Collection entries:
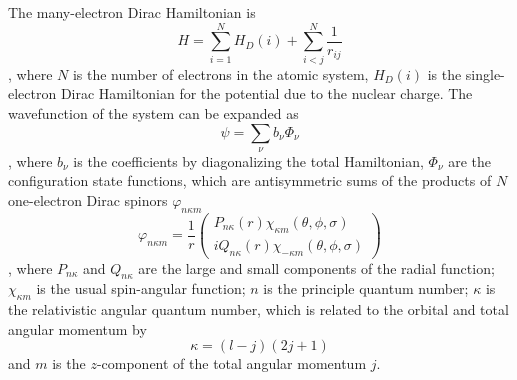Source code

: The many-electron Dirac Hamiltonian is 
\begin{equation}
	H = \sum_{i=1}^N H_D(i) +\sum_{i<j}^N \frac{1}{r_{ij}}
\end{equation}
, where $N$ is the number of electrons in the atomic system, $H_D(i)$ is the single-electron Dirac Hamiltonian for the potential due to the nuclear charge. The wavefunction of the system can be expanded as
\begin{equation}
	\psi = \sum_\nu b_\nu \Phi_\nu
\end{equation}
, where $b_\nu$ is the coefficients by diagonalizing the total Hamiltonian, $\Phi_\nu$ are the configuration state functions, which are antisymmetric sums of the products of $N$ one-electron Dirac spinors $\varphi_{n\kappa m}$
\begin{equation}
	\varphi_{n\kappa m} = \frac{1}{r}
	\begin{pmatrix}
		P_{n\kappa} (r) \chi_{\kappa m}(\theta, \phi, \sigma) \\
		iQ_{n\kappa} (r) \chi_{-\kappa m}(\theta, \phi, \sigma)
	\end{pmatrix}
\end{equation}
, where $P_{n\kappa}$ and $Q_{n\kappa}$ are the large and small components of the radial function; $\chi_{\kappa m}$ is the usual spin-angular function; $n$ is the principle quantum number; $\kappa$ is the relativistic angular quantum number, which is related to the orbital and total angular momentum by
\begin{equation}
	\kappa = (l-j)(2j+1)
\end{equation}
and $m$ is the $z$-component of the total angular momentum $j$.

*EXERCISE*:
Pull out every line holding "electron" from the records above, and copy it.

*WRITTEN ANSWER*:
: The many-electron Dirac Hamiltonian is 
, where $N$ is the number of electrons in the atomic system, $H_D(i)$ is the single-electron Dirac Hamiltonian for the potential due to the nuclear charge. The wavefunction of the system can be expanded as
, where $b_\nu$ is the coefficients by diagonalizing the total Hamiltonian, $\Phi_\nu$ are the configuration state functions, which are antisymmetric sums of the products of $N$ one-electron Dirac spinors $\varphi_{n\kappa m}$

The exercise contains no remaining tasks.